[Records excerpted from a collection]
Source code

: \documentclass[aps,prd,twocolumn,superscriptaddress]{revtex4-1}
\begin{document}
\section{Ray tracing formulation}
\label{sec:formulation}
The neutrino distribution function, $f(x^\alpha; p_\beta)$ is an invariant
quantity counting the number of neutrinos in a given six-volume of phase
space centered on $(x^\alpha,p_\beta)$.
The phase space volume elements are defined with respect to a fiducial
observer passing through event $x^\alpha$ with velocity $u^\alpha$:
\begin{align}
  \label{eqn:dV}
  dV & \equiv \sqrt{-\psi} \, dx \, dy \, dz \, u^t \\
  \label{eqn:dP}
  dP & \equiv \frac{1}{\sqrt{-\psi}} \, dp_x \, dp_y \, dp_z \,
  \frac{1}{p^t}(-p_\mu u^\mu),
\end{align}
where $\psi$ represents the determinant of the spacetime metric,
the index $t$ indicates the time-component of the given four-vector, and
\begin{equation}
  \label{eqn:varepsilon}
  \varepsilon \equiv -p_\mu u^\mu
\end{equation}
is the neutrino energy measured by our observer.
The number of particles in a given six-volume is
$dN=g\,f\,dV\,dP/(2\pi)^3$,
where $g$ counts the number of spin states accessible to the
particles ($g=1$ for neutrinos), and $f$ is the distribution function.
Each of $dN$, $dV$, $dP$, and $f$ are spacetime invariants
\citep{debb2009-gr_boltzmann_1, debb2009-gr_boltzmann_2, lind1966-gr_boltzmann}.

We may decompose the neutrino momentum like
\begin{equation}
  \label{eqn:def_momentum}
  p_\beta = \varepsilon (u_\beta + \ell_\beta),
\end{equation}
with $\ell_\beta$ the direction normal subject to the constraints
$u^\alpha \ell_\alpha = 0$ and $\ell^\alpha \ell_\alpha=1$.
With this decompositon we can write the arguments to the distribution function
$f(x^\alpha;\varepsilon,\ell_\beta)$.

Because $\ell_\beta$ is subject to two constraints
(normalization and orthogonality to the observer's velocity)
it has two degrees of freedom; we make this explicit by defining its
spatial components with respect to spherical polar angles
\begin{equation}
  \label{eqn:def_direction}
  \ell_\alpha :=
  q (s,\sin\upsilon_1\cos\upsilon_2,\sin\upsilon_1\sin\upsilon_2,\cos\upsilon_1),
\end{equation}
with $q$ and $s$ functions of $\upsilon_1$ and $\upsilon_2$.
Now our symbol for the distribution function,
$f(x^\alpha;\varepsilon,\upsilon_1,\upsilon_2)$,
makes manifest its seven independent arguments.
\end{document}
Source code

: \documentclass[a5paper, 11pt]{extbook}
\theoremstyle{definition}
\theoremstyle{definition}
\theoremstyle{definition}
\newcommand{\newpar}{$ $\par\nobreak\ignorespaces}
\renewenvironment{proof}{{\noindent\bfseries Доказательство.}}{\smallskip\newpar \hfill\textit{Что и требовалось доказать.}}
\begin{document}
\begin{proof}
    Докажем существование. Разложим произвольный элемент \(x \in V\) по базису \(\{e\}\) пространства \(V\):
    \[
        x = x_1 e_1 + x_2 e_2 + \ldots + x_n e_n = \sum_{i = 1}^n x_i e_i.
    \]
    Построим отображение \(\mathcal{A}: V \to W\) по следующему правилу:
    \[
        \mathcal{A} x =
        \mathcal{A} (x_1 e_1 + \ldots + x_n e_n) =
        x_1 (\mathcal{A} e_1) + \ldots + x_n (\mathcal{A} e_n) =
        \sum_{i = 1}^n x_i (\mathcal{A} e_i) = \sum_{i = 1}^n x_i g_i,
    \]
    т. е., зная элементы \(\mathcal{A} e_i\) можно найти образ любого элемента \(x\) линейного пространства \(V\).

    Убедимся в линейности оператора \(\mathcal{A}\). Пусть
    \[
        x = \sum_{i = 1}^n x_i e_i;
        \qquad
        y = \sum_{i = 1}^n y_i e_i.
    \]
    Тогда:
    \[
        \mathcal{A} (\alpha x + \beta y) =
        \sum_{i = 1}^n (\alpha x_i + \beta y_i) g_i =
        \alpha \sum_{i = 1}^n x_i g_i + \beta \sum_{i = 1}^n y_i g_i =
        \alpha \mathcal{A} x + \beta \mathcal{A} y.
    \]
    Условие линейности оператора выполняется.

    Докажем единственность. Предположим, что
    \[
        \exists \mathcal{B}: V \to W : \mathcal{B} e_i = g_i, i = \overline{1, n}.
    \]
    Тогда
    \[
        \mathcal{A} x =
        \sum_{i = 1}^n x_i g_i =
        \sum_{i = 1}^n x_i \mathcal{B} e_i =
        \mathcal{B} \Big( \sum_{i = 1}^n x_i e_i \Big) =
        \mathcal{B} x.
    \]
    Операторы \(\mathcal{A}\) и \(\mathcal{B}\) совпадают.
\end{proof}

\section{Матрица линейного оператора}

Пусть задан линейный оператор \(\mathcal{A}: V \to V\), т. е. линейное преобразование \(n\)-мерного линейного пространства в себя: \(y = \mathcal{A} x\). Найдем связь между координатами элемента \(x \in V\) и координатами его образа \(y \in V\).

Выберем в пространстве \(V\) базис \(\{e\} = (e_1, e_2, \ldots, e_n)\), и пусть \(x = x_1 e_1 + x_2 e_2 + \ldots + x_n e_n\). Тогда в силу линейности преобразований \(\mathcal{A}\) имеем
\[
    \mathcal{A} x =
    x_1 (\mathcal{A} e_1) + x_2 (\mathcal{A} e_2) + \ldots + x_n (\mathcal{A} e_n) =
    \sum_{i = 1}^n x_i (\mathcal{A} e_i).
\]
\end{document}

> Work order
All the entries above need to be repeated word for word.

> Output of the task
Source code

: \documentclass[aps,prd,twocolumn,superscriptaddress]{revtex4-1}
\begin{document}
\section{Ray tracing formulation}
\label{sec:formulation}
The neutrino distribution function, $f(x^\alpha; p_\beta)$ is an invariant
quantity counting the number of neutrinos in a given six-volume of phase
space centered on $(x^\alpha,p_\beta)$.
The phase space volume elements are defined with respect to a fiducial
observer passing through event $x^\alpha$ with velocity $u^\alpha$:
\begin{align}
  \label{eqn:dV}
  dV & \equiv \sqrt{-\psi} \, dx \, dy \, dz \, u^t \\
  \label{eqn:dP}
  dP & \equiv \frac{1}{\sqrt{-\psi}} \, dp_x \, dp_y \, dp_z \,
  \frac{1}{p^t}(-p_\mu u^\mu),
\end{align}
where $\psi$ represents the determinant of the spacetime metric,
the index $t$ indicates the time-component of the given four-vector, and
\begin{equation}
  \label{eqn:varepsilon}
  \varepsilon \equiv -p_\mu u^\mu
\end{equation}
is the neutrino energy measured by our observer.
The number of particles in a given six-volume is
$dN=g\,f\,dV\,dP/(2\pi)^3$,
where $g$ counts the number of spin states accessible to the
particles ($g=1$ for neutrinos), and $f$ is the distribution function.
Each of $dN$, $dV$, $dP$, and $f$ are spacetime invariants
\citep{debb2009-gr_boltzmann_1, debb2009-gr_boltzmann_2, lind1966-gr_boltzmann}.

We may decompose the neutrino momentum like
\begin{equation}
  \label{eqn:def_momentum}
  p_\beta = \varepsilon (u_\beta + \ell_\beta),
\end{equation}
with $\ell_\beta$ the direction normal subject to the constraints
$u^\alpha \ell_\alpha = 0$ and $\ell^\alpha \ell_\alpha=1$.
With this decompositon we can write the arguments to the distribution function
$f(x^\alpha;\varepsilon,\ell_\beta)$.

Because $\ell_\beta$ is subject to two constraints
(normalization and orthogonality to the observer's velocity)
it has two degrees of freedom; we make this explicit by defining its
spatial components with respect to spherical polar angles
\begin{equation}
  \label{eqn:def_direction}
  \ell_\alpha :=
  q (s,\sin\upsilon_1\cos\upsilon_2,\sin\upsilon_1\sin\upsilon_2,\cos\upsilon_1),
\end{equation}
with $q$ and $s$ functions of $\upsilon_1$ and $\upsilon_2$.
Now our symbol for the distribution function,
$f(x^\alpha;\varepsilon,\upsilon_1,\upsilon_2)$,
makes manifest its seven independent arguments.
\end{document}
Source code

: \documentclass[a5paper, 11pt]{extbook}
\theoremstyle{definition}
\theoremstyle{definition}
\theoremstyle{definition}
\newcommand{\newpar}{$ $\par\nobreak\ignorespaces}
\renewenvironment{proof}{{\noindent\bfseries Доказательство.}}{\smallskip\newpar \hfill\textit{Что и требовалось доказать.}}
\begin{document}
\begin{proof}
    Докажем существование. Разложим произвольный элемент \(x \in V\) по базису \(\{e\}\) пространства \(V\):
    \[
        x = x_1 e_1 + x_2 e_2 + \ldots + x_n e_n = \sum_{i = 1}^n x_i e_i.
    \]
    Построим отображение \(\mathcal{A}: V \to W\) по следующему правилу:
    \[
        \mathcal{A} x =
        \mathcal{A} (x_1 e_1 + \ldots + x_n e_n) =
        x_1 (\mathcal{A} e_1) + \ldots + x_n (\mathcal{A} e_n) =
        \sum_{i = 1}^n x_i (\mathcal{A} e_i) = \sum_{i = 1}^n x_i g_i,
    \]
    т. е., зная элементы \(\mathcal{A} e_i\) можно найти образ любого элемента \(x\) линейного пространства \(V\).

    Убедимся в линейности оператора \(\mathcal{A}\). Пусть
    \[
        x = \sum_{i = 1}^n x_i e_i;
        \qquad
        y = \sum_{i = 1}^n y_i e_i.
    \]
    Тогда:
    \[
        \mathcal{A} (\alpha x + \beta y) =
        \sum_{i = 1}^n (\alpha x_i + \beta y_i) g_i =
        \alpha \sum_{i = 1}^n x_i g_i + \beta \sum_{i = 1}^n y_i g_i =
        \alpha \mathcal{A} x + \beta \mathcal{A} y.
    \]
    Условие линейности оператора выполняется.

    Докажем единственность. Предположим, что
    \[
        \exists \mathcal{B}: V \to W : \mathcal{B} e_i = g_i, i = \overline{1, n}.
    \]
    Тогда
    \[
        \mathcal{A} x =
        \sum_{i = 1}^n x_i g_i =
        \sum_{i = 1}^n x_i \mathcal{B} e_i =
        \mathcal{B} \Big( \sum_{i = 1}^n x_i e_i \Big) =
        \mathcal{B} x.
    \]
    Операторы \(\mathcal{A}\) и \(\mathcal{B}\) совпадают.
\end{proof}

\section{Матрица линейного оператора}

Пусть задан линейный оператор \(\mathcal{A}: V \to V\), т. е. линейное преобразование \(n\)-мерного линейного пространства в себя: \(y = \mathcal{A} x\). Найдем связь между координатами элемента \(x \in V\) и координатами его образа \(y \in V\).

Выберем в пространстве \(V\) базис \(\{e\} = (e_1, e_2, \ldots, e_n)\), и пусть \(x = x_1 e_1 + x_2 e_2 + \ldots + x_n e_n\). Тогда в силу линейности преобразований \(\mathcal{A}\) имеем
\[
    \mathcal{A} x =
    x_1 (\mathcal{A} e_1) + x_2 (\mathcal{A} e_2) + \ldots + x_n (\mathcal{A} e_n) =
    \sum_{i = 1}^n x_i (\mathcal{A} e_i).
\]
\end{document}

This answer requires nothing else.